=== Begin Enclosure ===

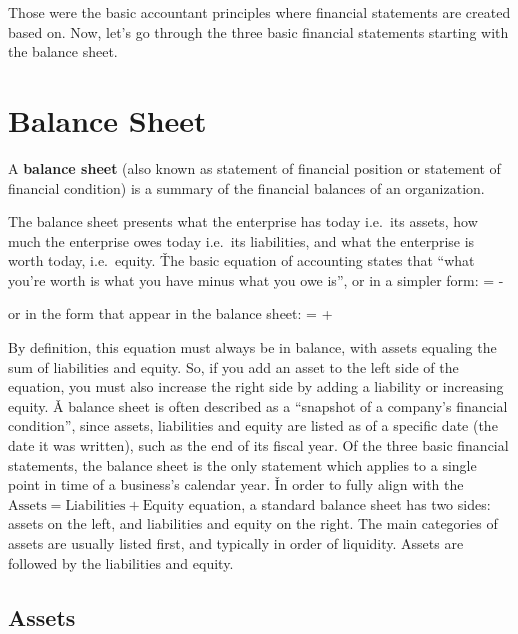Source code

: Those were the basic accountant principles where financial statements are created based on. Now, let's go through the
three basic financial statements starting with the balance sheet.

\section{Balance Sheet}

A \textbf{balance sheet} (also known as statement of financial position or statement of financial condition) is a
summary of the financial balances of an organization.
\ed

The balance sheet presents what the enterprise has today i.e.\ its assets, how much the enterprise owes today i.e.\ its
liabilities, and what the enterprise is worth today, i.e.\ equity. \v

The basic equation of accounting states that ``what you're worth is what you have minus what you owe is'', or in a
simpler form:
\bse
{} =  - 
\ese

or in the form that appear in the balance sheet:
\bse
{} =  + 
\ese

By definition, this equation must always be in balance, with assets equaling the sum of liabilities and equity. So, if
you add an asset to the left side of the equation, you must also increase the right side by adding a liability or
increasing equity. \v

A balance sheet is often described as a ``snapshot of a company's financial condition'', since assets, liabilities
and equity are listed as of a specific date (the date it was written), such as the end of its fiscal year. Of the
three basic financial statements, the balance sheet is the only statement which applies to a single point in time of a
business's calendar year. \v

In order to fully align with the $\text{Assets} = \text{Liabilities} + \text{Equity}$ equation, a standard balance
sheet has two sides: assets on the left, and liabilities and equity on the right. The main categories of assets are
usually listed first, and typically in order of liquidity. Assets are followed by the liabilities and equity.

\subsection{Assets}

=== End Enclosure ===

» What this task involves: Work out how many lines of the material include "left", then report only that count.

» Exercise response: 2